Chile, al norte del Estrecho de Magallanes

Nepal, campos de arroz junto al Annapurna

Quizás sea mejor referirse no tanto a esa vejez que columbra la existencia de una vida, como a aquella otra que nos amenaza de continuo cuando queremos traspasar el umbral del anhelo, penetrar el misterio hasta llegar a la conclusión de que un vaso no es más que un vaso. Existimos a través de nuestras ilusiones.

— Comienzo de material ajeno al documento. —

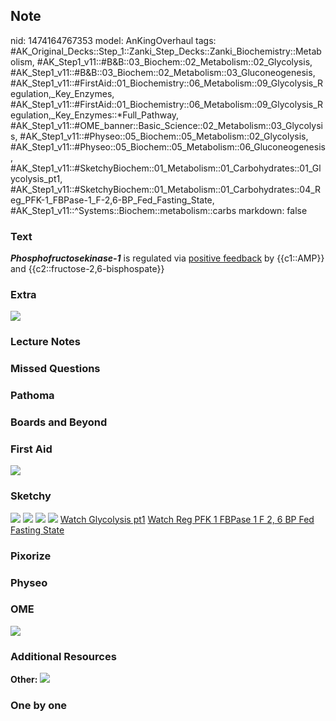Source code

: ## Note
nid: 1474164767353
model: AnKingOverhaul
tags: #AK_Original_Decks::Step_1::Zanki_Step_Decks::Zanki_Biochemistry::Metabolism, #AK_Step1_v11::#B&B::03_Biochem::02_Metabolism::02_Glycolysis, #AK_Step1_v11::#B&B::03_Biochem::02_Metabolism::03_Gluconeogenesis, #AK_Step1_v11::#FirstAid::01_Biochemistry::06_Metabolism::09_Glycolysis_Regulation,_Key_Enzymes, #AK_Step1_v11::#FirstAid::01_Biochemistry::06_Metabolism::09_Glycolysis_Regulation,_Key_Enzymes::*Full_Pathway, #AK_Step1_v11::#OME_banner::Basic_Science::02_Metabolism::03_Glycolysis, #AK_Step1_v11::#Physeo::05_Biochem::05_Metabolism::02_Glycolysis, #AK_Step1_v11::#Physeo::05_Biochem::05_Metabolism::06_Gluconeogenesis, #AK_Step1_v11::#SketchyBiochem::01_Metabolism::01_Carbohydrates::01_Glycolysis_pt1, #AK_Step1_v11::#SketchyBiochem::01_Metabolism::01_Carbohydrates::04_Reg_PFK-1_FBPase-1_F-2,6-BP_Fed_Fasting_State, #AK_Step1_v11::^Systems::Biochem::metabolism::carbs
markdown: false

### Text
<div>
  <b><i>Phosphofructosekinase-1</i></b> is regulated via
  <u>positive feedback</u> by {{c1::AMP}} and
  {{c2::fructose-2,6-bisphospate}}
</div>

### Extra
<img src="paste-69097433858633.jpg">

### Lecture Notes


### Missed Questions


### Pathoma


### Boards and Beyond


### First Aid
<img src="tmp3q_e8X.png">

### Sketchy
<img src="Screen%20Shot%202021-01-07%20at%2014.39.44.jpg">
<img src="Screen%20Shot%202021-01-07%20at%2014.44.57.jpg">
<img src="Screen%20Shot%202021-01-07%20at%2014.50.10.jpg">
<img src="Screen%20Shot%202021-01-07%20at%2014.50.56.jpg"> <a href=
"https://dashboard.sketchy.com/study/medical/courses/medical-biochemistry/units/medical-biochemistry-metabolism/videos/medical-biochemistry-metabolism-carbohydrates-glycolysis-part-1?utm_source=anki&utm_medium=partnership&utm_campaign=february_update&utm_content=medical">
Watch Glycolysis pt1</a> <a href=
"https://dashboard.sketchy.com/study/medical/courses/medical-biochemistry/units/medical-biochemistry-metabolism/videos/medical-biochemistry-metabolism-carbohydrates-regulation-of-pfk-1-and-fbpase-1-by-f-26-bp-and-during-the-fed-and-fasting-state?utm_source=anki&utm_medium=partnership&utm_campaign=february_update&utm_content=medical">
Watch Reg PFK 1 FBPase 1 F 2, 6 BP Fed Fasting State</a>

### Pixorize


### Physeo


### OME
<div class="ome-widget">
  <a href=
  "https://onlinemeded.org/spa/metabolism/glycolysis/acquire?ref=anki">
  <img src="_OME_AnkiFlashcards_Lesson_6.png"></a>
</div>

### Additional Resources
<b>Other:</b> <img src="tmp7XL_EC.png">

### One by one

Quizás el organismo obedezca a una ley más general de tensión-distensión. La necesidad de lo ritmos y sus cambios. Es como llegar a “la vejez” cada poco tiempo, para comenzar a rejuvenecer a los pocos días. El apetito desaparece con un buen cocido, y mitigado aquél debe transcurrir un cierto tiempo para poder volver a sentirlo de nuevo. Luego, a un día X sigue un día Z diferente, y de nuevo nacemos a las ilusiones, nos renovamos. Nuestros amores y nuestros deseos se adaptan al ritmo de las estaciones, al frío invierno sigue la suave brisa, el calor, el piar de los pájaros y los campos inundados de flores. La primavera altera toda la masa biológica del planeta que se agita nerviosa sin saber qué pasa dentro de ella. El calor, el frío, el verano, el otoño, el invierno, la noche, el día, la alegría, la tristeza juegan una alternancia necesaria y universal. Existimos en el tránsito, en el movimiento, en las ilusiones.

¿No hay algo de esto en el comportamiento de nuestro organismo? ¿Y no entramos en crisis cuando no somos capaces de conocer y adaptarnos a estos ritmos?